第67話 リサチンの想い
雅俊が案内したのは、東北沢駅の東口だった。
僕も、雨の日に少しでも歩く距離を減らそうと思って、東北沢駅を使うことがあり、各駅停車に乗って東北沢駅からカフェ青葉に行くことがあるからだ。
しかし、その時に使う出口は西口だ。
僕たちは駅から出て、南北に走る二車線の道路を歩いた。
そして、少し歩いたところで、雅俊は立ち止まった。
「この辺りが円の中心に当たるはずだ」
周囲は何の変哲もない道路と町並みで、中心点でウエポンが待ち受けているような気がしていた僕は拍子抜けした。
「この場所でも交通事故が起きて人が死んでいますね。

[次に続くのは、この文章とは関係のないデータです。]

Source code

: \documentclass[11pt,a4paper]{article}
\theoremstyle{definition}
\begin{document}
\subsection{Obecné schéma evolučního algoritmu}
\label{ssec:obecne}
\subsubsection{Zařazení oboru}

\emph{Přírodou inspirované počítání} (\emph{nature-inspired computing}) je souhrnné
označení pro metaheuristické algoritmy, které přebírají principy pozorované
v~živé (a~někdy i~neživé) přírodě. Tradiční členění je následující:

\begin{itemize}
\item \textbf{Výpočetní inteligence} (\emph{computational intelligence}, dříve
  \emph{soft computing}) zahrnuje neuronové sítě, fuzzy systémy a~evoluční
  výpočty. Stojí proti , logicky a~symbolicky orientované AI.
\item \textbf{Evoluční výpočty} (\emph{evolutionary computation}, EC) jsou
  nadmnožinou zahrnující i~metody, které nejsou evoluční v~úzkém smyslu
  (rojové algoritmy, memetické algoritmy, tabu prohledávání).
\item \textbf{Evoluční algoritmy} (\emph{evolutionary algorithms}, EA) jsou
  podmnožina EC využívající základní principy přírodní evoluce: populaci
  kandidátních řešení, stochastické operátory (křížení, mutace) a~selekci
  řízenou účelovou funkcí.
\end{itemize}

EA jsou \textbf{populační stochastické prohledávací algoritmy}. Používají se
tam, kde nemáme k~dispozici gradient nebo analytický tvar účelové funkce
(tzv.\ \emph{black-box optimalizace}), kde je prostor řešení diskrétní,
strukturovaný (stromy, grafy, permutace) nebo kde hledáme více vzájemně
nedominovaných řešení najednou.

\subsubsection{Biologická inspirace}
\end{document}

時期としては事故が増え始める前の3月上旬頃です」
雅俊がスマホを見ながら簡潔に事実を伝える。
「この道は環状7号線が混雑しているときに抜け道に使う人が多いみたいだな。道幅が狭いところもあるから、地元の人や通学に使う人には迷惑な話だ」
山葉さんも淡々とした雰囲気で答えている。僕は昨夜のウエポンの件が気になっていたので彼女に話すことにした。
「山葉さん、実はこの間の中学生の霊が僕の部屋に現れたんです。彼女は気がついたら路上にいて、誰かに命じられたように事故を誘発しているというんですが」
雅俊のスマホを覗き込んでいた山葉さんは眉をひそめた。
そのうえ、眉間にしわを寄せて僕を見ている。
彼女が霊視をしようとするときの癖なのだが、僕は何だか睨まれているみたいで気分がよろしくない。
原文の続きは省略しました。